_RECORDS SHOWN_
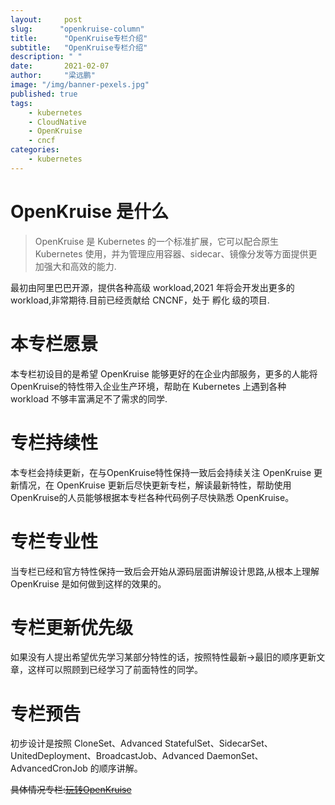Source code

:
 ```yaml
---
layout:     post 
slug:      "openkruise-column"
title:      "OpenKruise专栏介绍"
subtitle:   "OpenKruise专栏介绍"
description: " "
date:       2021-02-07
author:     "梁远鹏"
image: "/img/banner-pexels.jpg"
published: true
tags:
    - kubernetes
    - CloudNative
    - OpenKruise
    - cncf
categories: 
    - kubernetes
---  
```


# OpenKruise 是什么
> OpenKruise 是 Kubernetes 的一个标准扩展，它可以配合原生 Kubernetes 使用，并为管理应用容器、sidecar、镜像分发等方面提供更加强大和高效的能力.  

最初由阿里巴巴开源，提供各种高级 workload,2021 年将会开发出更多的 workload,非常期待.目前已经贡献给 CNCNF，处于 孵化 级的项目.  

# 本专栏愿景  

本专栏初设目的是希望 OpenKruise 能够更好的在企业内部服务，更多的人能将OpenKruise的特性带入企业生产环境，帮助在 Kubernetes 上遇到各种 workload 不够丰富满足不了需求的同学.  

# 专栏持续性  

本专栏会持续更新，在与OpenKruise特性保持一致后会持续关注 OpenKruise 更新情况，在 OpenKruise 更新后尽快更新专栏，解读最新特性，帮助使用OpenKruise的人员能够根据本专栏各种代码例子尽快熟悉 OpenKruise。  

# 专栏专业性  

当专栏已经和官方特性保持一致后会开始从源码层面讲解设计思路,从根本上理解 OpenKruise 是如何做到这样的效果的。

# 专栏更新优先级  

如果没有人提出希望优先学习某部分特性的话，按照特性最新->最旧的顺序更新文章，这样可以照顾到已经学习了前面特性的同学。 

# 专栏预告  

初步设计是按照 CloneSet、Advanced StatefulSet、SidecarSet、UnitedDeployment、BroadcastJob、Advanced DaemonSet、AdvancedCronJob 的顺序讲解。

~~具体情况专栏:[玩转OpenKruise](https://blog.csdn.net/lypgcs/category_10804059.html?utm_source=&spm=1001.2101.3001.4235)~~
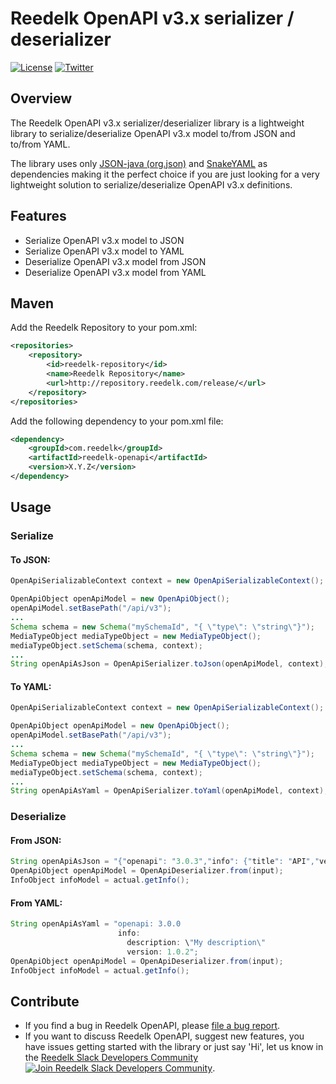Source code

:# Reedelk OpenAPI v3.x serializer / deserializer

[![License](https://img.shields.io/badge/License-Apache%202.0-blue.svg)](https://github.com/reedelk/reedelk-runtime/blob/master/LICENSE)
[![Twitter](https://img.shields.io/twitter/follow/reedelk.svg?style=social&label=Follow)](https://twitter.com/intent/follow?screen_name=reedelk)

## Overview
The Reedelk OpenAPI v3.x serializer/deserializer library is a lightweight library to serialize/deserialize OpenAPI 
v3.x model to/from JSON and to/from YAML. 

The library uses only [JSON-java (org.json)](https://github.com/stleary/JSON-java) and 
[SnakeYAML](https://github.com/asomov/snakeyaml) as dependencies making it the perfect choice if you are just 
looking for a very lightweight solution to serialize/deserialize OpenAPI v3.x definitions. 
 
## Features

- Serialize OpenAPI v3.x model to JSON
- Serialize OpenAPI v3.x model to YAML
- Deserialize OpenAPI v3.x model from JSON
- Deserialize OpenAPI v3.x model from YAML

## Maven
Add the Reedelk Repository to your pom.xml:

```xml
<repositories>
    <repository>
        <id>reedelk-repository</id>
        <name>Reedelk Repository</name>
        <url>http://repository.reedelk.com/release/</url>
    </repository>
</repositories>
```

Add the following dependency to your pom.xml file:
```xml
<dependency>
    <groupId>com.reedelk</groupId>
    <artifactId>reedelk-openapi</artifactId>
    <version>X.Y.Z</version>
</dependency>
```

## Usage
### Serialize
#### To JSON:
```java
OpenApiSerializableContext context = new OpenApiSerializableContext();

OpenApiObject openApiModel = new OpenApiObject();
openApiModel.setBasePath("/api/v3");
...
Schema schema = new Schema("mySchemaId", "{ \"type\": \"string\"}");
MediaTypeObject mediaTypeObject = new MediaTypeObject();
mediaTypeObject.setSchema(schema, context);
...
String openApiAsJson = OpenApiSerializer.toJson(openApiModel, context);
```

#### To YAML:
```java
OpenApiSerializableContext context = new OpenApiSerializableContext();

OpenApiObject openApiModel = new OpenApiObject();
openApiModel.setBasePath("/api/v3");
...
Schema schema = new Schema("mySchemaId", "{ \"type\": \"string\"}");
MediaTypeObject mediaTypeObject = new MediaTypeObject();
mediaTypeObject.setSchema(schema, context);
...
String openApiAsYaml = OpenApiSerializer.toYaml(openApiModel, context);
```

### Deserialize
#### From JSON:
```java
String openApiAsJson = "{"openapi": "3.0.3","info": {"title": "API","version": "v1" }}";
OpenApiObject openApiModel = OpenApiDeserializer.from(input);
InfoObject infoModel = actual.getInfo();
```
#### From YAML:
```java
String openApiAsYaml = "openapi: 3.0.0
                        info:
                          description: \"My description\"
                          version: 1.0.2";
OpenApiObject openApiModel = OpenApiDeserializer.from(input);
InfoObject infoModel = actual.getInfo();
```

## Contribute
- If you find a bug in Reedelk OpenAPI, please [file a bug report](https://github.com/reedelk/reedelk-openapi/issues).
- If you want to discuss Reedelk OpenAPI, suggest new features, you have issues getting started with the library or just say 'Hi', let us know in the [Reedelk Slack Developers Community](https://join.slack.com/t/reedelk/shared_invite/zt-fz3wx56f-XDylXpqXERooKeOtrhdZug) [![Join Reedelk Slack Developers Community](https://img.shields.io/badge/Slack-Join%20the%20chat%20room-blue)](https://join.slack.com/t/reedelk/shared_invite/zt-fz3wx56f-XDylXpqXERooKeOtrhdZug).
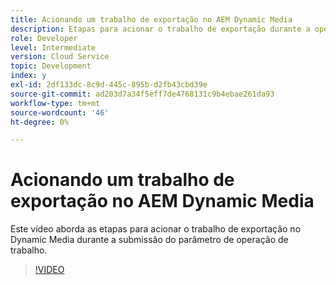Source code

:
 ```yaml
---
title: Acionando um trabalho de exportação no AEM Dynamic Media
description: Etapas para acionar o trabalho de exportação durante a operação de envio de trabalho no Dynamic Media.
role: Developer
level: Intermediate
version: Cloud Service
topic: Development
index: y
exl-id: 2df133dc-8c9d-445c-895b-d2fb43cbd39e
source-git-commit: ad203d7a34f5eff7de4768131c9b4ebae261da93
workflow-type: tm+mt
source-wordcount: '46'
ht-degree: 0%

---
```


# Acionando um trabalho de exportação no AEM Dynamic Media

Este vídeo aborda as etapas para acionar o trabalho de exportação no Dynamic Media durante a submissão do parâmetro de operação de trabalho.

>[!VIDEO](https://video.tv.adobe.com/v/335454?quality=9&learn=on)
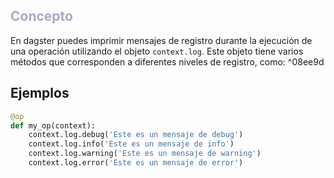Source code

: 
## <font color="#b2a2c7">Concepto</font>

En dagster puedes imprimir mensajes de registro durante la ejecución de una operación utilizando el objeto `context.log`. Este objeto tiene varios métodos que corresponden a diferentes niveles de registro, como: ^08ee9d

## Ejemplos

```python
@op
def my_op(context):
    context.log.debug('Este es un mensaje de debug')
    context.log.info('Este es un mensaje de info')
    context.log.warning('Este es un mensaje de warning')
    context.log.error('Este es un mensaje de error')
```

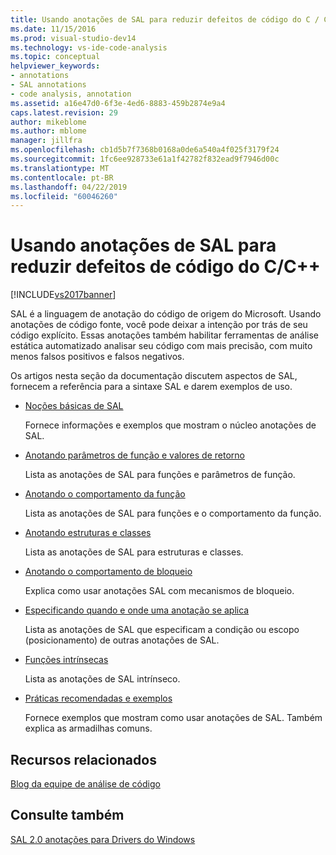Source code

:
 ```yaml
---
title: Usando anotações de SAL para reduzir defeitos de código do C / C++ | Microsoft Docs
ms.date: 11/15/2016
ms.prod: visual-studio-dev14
ms.technology: vs-ide-code-analysis
ms.topic: conceptual
helpviewer_keywords:
- annotations
- SAL annotations
- code analysis, annotation
ms.assetid: a16e47d0-6f3e-4ed6-8883-459b2874e9a4
caps.latest.revision: 29
author: mikeblome
ms.author: mblome
manager: jillfra
ms.openlocfilehash: cb1d5b7f7368b0168a0de6a540a4f025f3179f24
ms.sourcegitcommit: 1fc6ee928733e61a1f42782f832ead9f7946d00c
ms.translationtype: MT
ms.contentlocale: pt-BR
ms.lasthandoff: 04/22/2019
ms.locfileid: "60046260"
---
```

# <a name="using-sal-annotations-to-reduce-cc-code-defects"></a>Usando anotações de SAL para reduzir defeitos de código do C/C++
[!INCLUDE[vs2017banner](../includes/vs2017banner.md)]

SAL é a linguagem de anotação do código de origem do Microsoft. Usando anotações de código fonte, você pode deixar a intenção por trás de seu código explícito. Essas anotações também habilitar ferramentas de análise estática automatizado analisar seu código com mais precisão, com muito menos falsos positivos e falsos negativos.  
  
 Os artigos nesta seção da documentação discutem aspectos de SAL, fornecem a referência para a sintaxe SAL e darem exemplos de uso.  
  
- [Noções básicas de SAL](../code-quality/understanding-sal.md)  
  
     Fornece informações e exemplos que mostram o núcleo anotações de SAL.  
  
- [Anotando parâmetros de função e valores de retorno](../code-quality/annotating-function-parameters-and-return-values.md)  
  
     Lista as anotações de SAL para funções e parâmetros de função.  
  
- [Anotando o comportamento da função](../code-quality/annotating-function-behavior.md)  
  
     Lista as anotações de SAL para funções e o comportamento da função.  
  
- [Anotando estruturas e classes](../code-quality/annotating-structs-and-classes.md)  
  
     Lista as anotações de SAL para estruturas e classes.  
  
- [Anotando o comportamento de bloqueio](../code-quality/annotating-locking-behavior.md)  
  
     Explica como usar anotações SAL com mecanismos de bloqueio.  
  
- [Especificando quando e onde uma anotação se aplica](../code-quality/specifying-when-and-where-an-annotation-applies.md)  
  
     Lista as anotações de SAL que especificam a condição ou escopo (posicionamento) de outras anotações de SAL.  
  
- [Funções intrínsecas](../code-quality/intrinsic-functions.md)  
  
     Lista as anotações de SAL intrínseco.  
  
- [Práticas recomendadas e exemplos](../code-quality/best-practices-and-examples-sal.md)  
  
     Fornece exemplos que mostram como usar anotações de SAL. Também explica as armadilhas comuns.  
  
## <a name="related-resources"></a>Recursos relacionados  
 [Blog da equipe de análise de código](http://go.microsoft.com/fwlink/?LinkId=251197)  
  
## <a name="see-also"></a>Consulte também  
 [SAL 2.0 anotações para Drivers do Windows](http://go.microsoft.com/fwlink/?LinkId=250979)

_EXERCISE AIM_
In the data above, how many lines contain the word "dependency"? Only the number is wanted.

_EXPECTED ANSWER_
3